The task.
Say how many lines in the data hold "wkts". Nothing else belongs in the answer.

═══

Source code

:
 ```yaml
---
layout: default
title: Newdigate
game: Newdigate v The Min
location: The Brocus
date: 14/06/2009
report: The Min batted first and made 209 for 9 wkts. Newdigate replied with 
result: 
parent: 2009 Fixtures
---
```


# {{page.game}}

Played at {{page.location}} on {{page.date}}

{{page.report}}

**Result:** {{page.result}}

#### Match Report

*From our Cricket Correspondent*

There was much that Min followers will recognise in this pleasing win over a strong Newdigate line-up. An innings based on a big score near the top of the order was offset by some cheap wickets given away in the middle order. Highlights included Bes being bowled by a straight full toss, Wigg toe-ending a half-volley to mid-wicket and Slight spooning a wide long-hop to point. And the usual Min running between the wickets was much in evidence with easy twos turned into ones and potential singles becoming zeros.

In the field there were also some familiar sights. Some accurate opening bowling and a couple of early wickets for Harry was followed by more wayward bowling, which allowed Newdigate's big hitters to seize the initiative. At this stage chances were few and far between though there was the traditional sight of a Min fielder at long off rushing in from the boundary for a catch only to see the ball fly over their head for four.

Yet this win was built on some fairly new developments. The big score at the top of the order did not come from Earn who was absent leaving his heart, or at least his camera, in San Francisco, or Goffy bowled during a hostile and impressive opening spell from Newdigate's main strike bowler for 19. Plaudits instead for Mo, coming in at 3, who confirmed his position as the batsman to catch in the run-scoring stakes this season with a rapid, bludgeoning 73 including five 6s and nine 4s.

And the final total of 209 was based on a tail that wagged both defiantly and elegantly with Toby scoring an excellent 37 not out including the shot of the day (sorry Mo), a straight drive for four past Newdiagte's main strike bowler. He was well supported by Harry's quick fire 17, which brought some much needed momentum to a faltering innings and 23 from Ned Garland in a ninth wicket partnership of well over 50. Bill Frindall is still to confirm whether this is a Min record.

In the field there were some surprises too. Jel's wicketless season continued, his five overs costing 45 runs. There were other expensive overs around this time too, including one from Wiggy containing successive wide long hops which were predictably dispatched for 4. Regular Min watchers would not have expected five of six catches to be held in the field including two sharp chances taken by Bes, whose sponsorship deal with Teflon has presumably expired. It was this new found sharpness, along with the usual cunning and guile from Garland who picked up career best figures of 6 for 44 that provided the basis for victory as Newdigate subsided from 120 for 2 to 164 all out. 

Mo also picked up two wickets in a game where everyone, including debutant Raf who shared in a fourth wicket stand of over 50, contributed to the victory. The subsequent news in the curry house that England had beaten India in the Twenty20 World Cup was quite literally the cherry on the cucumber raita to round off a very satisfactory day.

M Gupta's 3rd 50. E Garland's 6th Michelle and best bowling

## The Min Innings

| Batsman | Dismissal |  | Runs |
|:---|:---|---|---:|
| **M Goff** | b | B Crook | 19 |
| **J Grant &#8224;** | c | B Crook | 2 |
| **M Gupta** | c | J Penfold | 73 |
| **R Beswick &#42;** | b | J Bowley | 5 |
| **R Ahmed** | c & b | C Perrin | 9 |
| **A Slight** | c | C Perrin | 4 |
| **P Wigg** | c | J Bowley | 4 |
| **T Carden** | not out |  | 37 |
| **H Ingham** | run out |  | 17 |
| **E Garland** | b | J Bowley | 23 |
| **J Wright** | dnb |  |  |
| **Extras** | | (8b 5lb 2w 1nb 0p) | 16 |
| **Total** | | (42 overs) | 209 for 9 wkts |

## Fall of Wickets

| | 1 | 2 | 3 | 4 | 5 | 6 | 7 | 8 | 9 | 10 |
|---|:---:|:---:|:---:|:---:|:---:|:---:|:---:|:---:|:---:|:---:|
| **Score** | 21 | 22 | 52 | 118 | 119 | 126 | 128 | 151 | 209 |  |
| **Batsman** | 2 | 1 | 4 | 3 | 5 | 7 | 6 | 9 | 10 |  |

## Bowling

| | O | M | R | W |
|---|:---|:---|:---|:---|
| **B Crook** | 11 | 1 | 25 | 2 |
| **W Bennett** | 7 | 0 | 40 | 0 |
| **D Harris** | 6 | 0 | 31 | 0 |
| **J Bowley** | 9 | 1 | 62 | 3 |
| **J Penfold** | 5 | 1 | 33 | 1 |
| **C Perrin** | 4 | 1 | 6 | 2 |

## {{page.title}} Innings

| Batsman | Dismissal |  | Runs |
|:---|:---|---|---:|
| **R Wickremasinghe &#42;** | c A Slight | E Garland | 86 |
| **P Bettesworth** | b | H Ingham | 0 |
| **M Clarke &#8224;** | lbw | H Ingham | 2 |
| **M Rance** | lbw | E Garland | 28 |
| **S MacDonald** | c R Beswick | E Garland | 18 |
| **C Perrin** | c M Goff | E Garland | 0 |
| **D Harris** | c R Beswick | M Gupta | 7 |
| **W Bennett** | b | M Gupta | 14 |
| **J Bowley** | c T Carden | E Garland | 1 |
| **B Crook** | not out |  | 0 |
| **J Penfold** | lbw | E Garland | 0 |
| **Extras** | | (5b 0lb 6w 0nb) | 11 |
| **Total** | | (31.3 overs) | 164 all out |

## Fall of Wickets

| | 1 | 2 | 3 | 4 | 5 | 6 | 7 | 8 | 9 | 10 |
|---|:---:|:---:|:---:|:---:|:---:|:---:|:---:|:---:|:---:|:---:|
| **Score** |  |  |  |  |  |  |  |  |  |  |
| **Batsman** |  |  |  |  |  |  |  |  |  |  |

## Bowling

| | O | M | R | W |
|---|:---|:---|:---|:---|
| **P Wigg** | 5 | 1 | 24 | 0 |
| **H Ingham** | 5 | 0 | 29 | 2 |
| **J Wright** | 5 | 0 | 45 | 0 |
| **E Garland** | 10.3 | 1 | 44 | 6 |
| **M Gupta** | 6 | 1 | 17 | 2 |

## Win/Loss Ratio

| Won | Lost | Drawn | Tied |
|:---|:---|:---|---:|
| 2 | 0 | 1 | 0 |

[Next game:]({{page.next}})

═══

Result for this task.
2